Saved entries:
---

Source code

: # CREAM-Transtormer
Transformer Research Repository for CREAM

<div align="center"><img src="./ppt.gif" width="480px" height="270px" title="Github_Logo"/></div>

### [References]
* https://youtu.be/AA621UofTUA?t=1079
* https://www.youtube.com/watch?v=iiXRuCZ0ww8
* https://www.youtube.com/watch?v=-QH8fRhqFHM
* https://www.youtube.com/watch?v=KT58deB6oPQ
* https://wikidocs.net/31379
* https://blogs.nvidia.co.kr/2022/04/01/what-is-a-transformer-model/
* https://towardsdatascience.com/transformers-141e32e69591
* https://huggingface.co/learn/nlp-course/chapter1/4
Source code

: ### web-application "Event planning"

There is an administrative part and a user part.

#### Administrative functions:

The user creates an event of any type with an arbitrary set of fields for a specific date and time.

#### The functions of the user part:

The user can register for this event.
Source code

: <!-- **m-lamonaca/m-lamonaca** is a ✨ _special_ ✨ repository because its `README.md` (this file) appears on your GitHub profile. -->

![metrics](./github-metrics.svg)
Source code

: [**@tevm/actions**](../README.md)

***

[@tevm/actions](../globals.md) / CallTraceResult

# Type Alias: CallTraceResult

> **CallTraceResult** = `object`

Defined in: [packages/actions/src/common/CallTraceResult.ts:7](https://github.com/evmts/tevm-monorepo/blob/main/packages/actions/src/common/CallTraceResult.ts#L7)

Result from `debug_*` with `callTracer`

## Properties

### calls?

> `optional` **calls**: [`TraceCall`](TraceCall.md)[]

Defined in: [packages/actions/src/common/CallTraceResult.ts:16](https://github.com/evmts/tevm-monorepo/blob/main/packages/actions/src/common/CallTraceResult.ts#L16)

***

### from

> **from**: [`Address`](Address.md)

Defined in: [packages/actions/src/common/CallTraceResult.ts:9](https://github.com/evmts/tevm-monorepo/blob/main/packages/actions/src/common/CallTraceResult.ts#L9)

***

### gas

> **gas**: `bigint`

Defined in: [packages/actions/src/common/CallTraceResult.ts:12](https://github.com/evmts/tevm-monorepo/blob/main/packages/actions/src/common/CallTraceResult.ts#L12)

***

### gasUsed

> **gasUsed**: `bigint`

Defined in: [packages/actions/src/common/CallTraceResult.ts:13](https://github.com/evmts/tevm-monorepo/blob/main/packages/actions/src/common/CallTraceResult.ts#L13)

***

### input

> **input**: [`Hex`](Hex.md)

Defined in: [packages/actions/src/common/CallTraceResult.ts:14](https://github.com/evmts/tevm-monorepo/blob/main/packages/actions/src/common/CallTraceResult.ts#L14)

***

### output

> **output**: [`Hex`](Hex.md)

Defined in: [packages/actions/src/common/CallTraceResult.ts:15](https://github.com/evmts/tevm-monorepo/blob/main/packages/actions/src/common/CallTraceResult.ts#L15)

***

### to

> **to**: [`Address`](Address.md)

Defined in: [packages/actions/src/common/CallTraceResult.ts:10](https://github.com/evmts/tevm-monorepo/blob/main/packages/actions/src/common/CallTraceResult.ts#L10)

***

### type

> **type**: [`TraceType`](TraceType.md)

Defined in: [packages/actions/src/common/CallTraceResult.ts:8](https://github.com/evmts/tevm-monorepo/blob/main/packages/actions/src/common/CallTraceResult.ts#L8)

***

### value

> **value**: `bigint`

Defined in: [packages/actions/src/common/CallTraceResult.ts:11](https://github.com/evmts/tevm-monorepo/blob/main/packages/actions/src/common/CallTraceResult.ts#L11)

---

**WHAT IS NEEDED:** Each record above should be returned exactly as written.

**RESULT:**
Source code

: # CREAM-Transtormer
Transformer Research Repository for CREAM

<div align="center"><img src="./ppt.gif" width="480px" height="270px" title="Github_Logo"/></div>

### [References]
* https://youtu.be/AA621UofTUA?t=1079
* https://www.youtube.com/watch?v=iiXRuCZ0ww8
* https://www.youtube.com/watch?v=-QH8fRhqFHM
* https://www.youtube.com/watch?v=KT58deB6oPQ
* https://wikidocs.net/31379
* https://blogs.nvidia.co.kr/2022/04/01/what-is-a-transformer-model/
* https://towardsdatascience.com/transformers-141e32e69591
* https://huggingface.co/learn/nlp-course/chapter1/4
Source code

: ### web-application "Event planning"

There is an administrative part and a user part.

#### Administrative functions:

The user creates an event of any type with an arbitrary set of fields for a specific date and time.

#### The functions of the user part:

The user can register for this event.
Source code

: <!-- **m-lamonaca/m-lamonaca** is a ✨ _special_ ✨ repository because its `README.md` (this file) appears on your GitHub profile. -->

![metrics](./github-metrics.svg)
Source code

: [**@tevm/actions**](../README.md)

***

[@tevm/actions](../globals.md) / CallTraceResult

# Type Alias: CallTraceResult

> **CallTraceResult** = `object`

Defined in: [packages/actions/src/common/CallTraceResult.ts:7](https://github.com/evmts/tevm-monorepo/blob/main/packages/actions/src/common/CallTraceResult.ts#L7)

Result from `debug_*` with `callTracer`

## Properties

### calls?

> `optional` **calls**: [`TraceCall`](TraceCall.md)[]

Defined in: [packages/actions/src/common/CallTraceResult.ts:16](https://github.com/evmts/tevm-monorepo/blob/main/packages/actions/src/common/CallTraceResult.ts#L16)

***

### from

> **from**: [`Address`](Address.md)

Defined in: [packages/actions/src/common/CallTraceResult.ts:9](https://github.com/evmts/tevm-monorepo/blob/main/packages/actions/src/common/CallTraceResult.ts#L9)

***

### gas

> **gas**: `bigint`

Defined in: [packages/actions/src/common/CallTraceResult.ts:12](https://github.com/evmts/tevm-monorepo/blob/main/packages/actions/src/common/CallTraceResult.ts#L12)

***

### gasUsed

> **gasUsed**: `bigint`

Defined in: [packages/actions/src/common/CallTraceResult.ts:13](https://github.com/evmts/tevm-monorepo/blob/main/packages/actions/src/common/CallTraceResult.ts#L13)

***

### input

> **input**: [`Hex`](Hex.md)

Defined in: [packages/actions/src/common/CallTraceResult.ts:14](https://github.com/evmts/tevm-monorepo/blob/main/packages/actions/src/common/CallTraceResult.ts#L14)

***

### output

> **output**: [`Hex`](Hex.md)

Defined in: [packages/actions/src/common/CallTraceResult.ts:15](https://github.com/evmts/tevm-monorepo/blob/main/packages/actions/src/common/CallTraceResult.ts#L15)

***

### to

> **to**: [`Address`](Address.md)

Defined in: [packages/actions/src/common/CallTraceResult.ts:10](https://github.com/evmts/tevm-monorepo/blob/main/packages/actions/src/common/CallTraceResult.ts#L10)

***

### type

> **type**: [`TraceType`](TraceType.md)

Defined in: [packages/actions/src/common/CallTraceResult.ts:8](https://github.com/evmts/tevm-monorepo/blob/main/packages/actions/src/common/CallTraceResult.ts#L8)

***

### value

> **value**: `bigint`

Defined in: [packages/actions/src/common/CallTraceResult.ts:11](https://github.com/evmts/tevm-monorepo/blob/main/packages/actions/src/common/CallTraceResult.ts#L11)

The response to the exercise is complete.